The layout within the container is complicated to enable maximum opportunity for vectorisation, and is opaque from the point of view of the API definition. The key implementation observation is that so long as data parallel operations are performed and adjacent SIMD lanes correspond to well separated lattice sites, then identical operations are performed on all SIMD lanes and enable good vectorisation.

Because the layout is opaque, import and export routines from naturally ordered x,y,z,t arrays are provided (lib/lattice/Lattice_transfer.h):

    unvectorizeToLexOrdArray(std::vector<sobj> &out, const Lattice<vobj> &in);
    vectorizeFromLexOrdArray(std::vector<sobj> &in , Lattice<vobj> &out);

The Lexicographic order of data in the external vector fields is defined by (lib/util/Lexicographic.h):

    Lexicographic::IndexFromCoor(const Coordinate &lcoor, int &lex,Coordinate *local_dims);

This ordering is

Peek and poke routines are provided to perform single site operations. These operations are extremely low performance and are not intended for algorithm development or performance critical code.

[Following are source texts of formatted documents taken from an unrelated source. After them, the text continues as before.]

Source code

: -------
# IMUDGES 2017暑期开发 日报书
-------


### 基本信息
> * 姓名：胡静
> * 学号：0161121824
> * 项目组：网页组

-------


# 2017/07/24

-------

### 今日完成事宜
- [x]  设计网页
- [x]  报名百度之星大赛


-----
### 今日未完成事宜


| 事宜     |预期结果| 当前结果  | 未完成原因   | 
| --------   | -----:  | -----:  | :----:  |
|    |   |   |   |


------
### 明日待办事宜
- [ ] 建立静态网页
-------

The following are “collective” operations and involve communication between nodes. All nodes receive the same result by broadcast from the owning node:

    void peekSite(sobj &s,const Lattice<vobj> &l,const Coordinate &site);
    void pokeSite(const sobj &s,Lattice<vobj> &l,const Coordinate &site);

The following are executed independently by each node:

    void peekLocalSite(sobj &s,const Lattice<vobj> &l,Coordinate &site);
    void pokeLocalSite(const sobj &s,Lattice<vobj> &l,Coordinate &site);

Lattices of one tensor type may be transformed into lattices of another tensor type by peeking and poking specific indices in a data parallel manner:

    template<int Index,class vobj> // Vector data parallel index peek
    auto PeekIndex(const Lattice<vobj> &lhs,int i);

    template<int Index,class vobj> // Matrix data parallel index peek
    auto PeekIndex(const Lattice<vobj> &lhs,int i,int j);

    template<int Index,class vobj>   // Vector poke
    void PokeIndex(Lattice<vobj> &lhs,const Lattice<> & rhs,int i)

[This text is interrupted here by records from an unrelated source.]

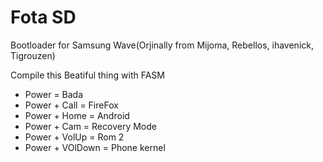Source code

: Fota SD
=======
Bootloader for Samsung Wave(Orjinally from Mijoma, Rebellos, ihavenick, Tigrouzen) 

Compile this Beatiful thing with FASM

- Power = Bada
- Power + Call = FireFox
- Power + Home = Android
- Power + Cam = Recovery Mode
- Power + VolUp = Rom 2
- Power + VOlDown = Phone kernel
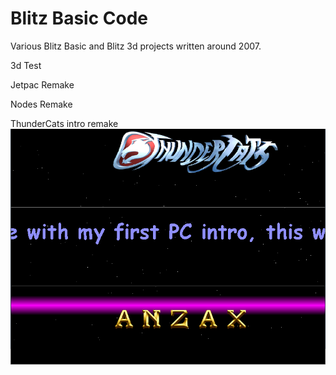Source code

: # Blitz Basic Code

Various Blitz Basic and Blitz 3d projects written around 2007.

3d Test

Jetpac Remake

Nodes Remake

ThunderCats intro remake
![](ThurderCatsIntroRemake.png)

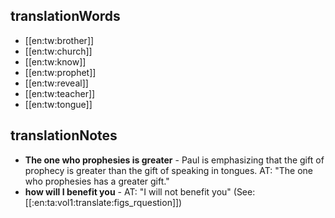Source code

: ## translationWords

* [[en:tw:brother]]
* [[en:tw:church]]
* [[en:tw:know]]
* [[en:tw:prophet]]
* [[en:tw:reveal]]
* [[en:tw:teacher]]
* [[en:tw:tongue]]

## translationNotes

* **The one who prophesies is greater** - Paul is emphasizing that the gift of prophecy is greater than the gift of speaking in tongues. AT: "The one who prophesies has a greater gift."
* **how will I benefit you** - AT: "I will not benefit you" (See: [[:en:ta:vol1:translate:figs_rquestion]])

    template<int Index,class vobj>   // Matrix poke
    void PokeIndex(Lattice<vobj> &lhs,const Lattice<> & rhs,int i,int j)

The inconsistent capitalisation on the letter P is due to an obscure bug in g++ that has not to our knowledge been fixed in any version. The bug was reported in 2016.

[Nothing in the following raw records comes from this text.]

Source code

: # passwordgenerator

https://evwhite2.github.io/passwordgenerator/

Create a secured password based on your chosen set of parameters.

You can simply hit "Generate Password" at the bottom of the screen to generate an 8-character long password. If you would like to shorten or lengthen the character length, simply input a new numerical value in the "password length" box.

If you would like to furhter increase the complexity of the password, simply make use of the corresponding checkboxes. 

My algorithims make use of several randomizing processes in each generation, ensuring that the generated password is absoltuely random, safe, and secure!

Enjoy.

Global Reduction operations

Reduction operations for any lattice field are provided. The result is identical on each computing node that is part of the relevant Grid communicator:

  template<class vobj> 
  RealD norm2(const Lattice<vobj> &arg);

  template<class vobj> 
  ComplexD innerProduct(const Lattice<vobj> &left,const Lattice<vobj> &right);

  template<class vobj> 
  vobj sum(const Lattice<vobj> &arg)

Site local reduction operations

Internal indices may be reduced, site by site, using the following routines:

  template<class vobj>
  auto localNorm2 (const Lattice<vobj> &rhs)

  template<class vobj>
  auto localInnerProduct (const Lattice<vobj> &lhs,const Lattice<vobj> &rhs) 

Outer product

A site local outer product is defined:

  template<class ll,class rr>
  auto outerProduct (const Lattice<ll> &lhs,const Lattice<rr> &rhs)

Slice operations

Slice operations are defined to operate on one lower dimension than the full lattice. The omitted dimension is the parameter orthogdim:

  template<class vobj> 
  void sliceSum(const Lattice<vobj> &Data,
                std::vector<typename vobj::scalar_object> &result,
 	        int orthogdim);

  template<class vobj> 
  void sliceInnerProductVector( std::vector<ComplexD> & result, 
	                        const Lattice<vobj> &lhs,
	 			const Lattice<vobj> &rhs,
				int orthogdim); 

  template<class vobj> 
  void sliceNorm (std::vector<RealD> &sn,
       		  const Lattice<vobj> &rhs,
		  int orthogdim);

Data parallel expression template engine

The standard arithmetic operators and some data parallel library functions are implemented site by site on lattice types.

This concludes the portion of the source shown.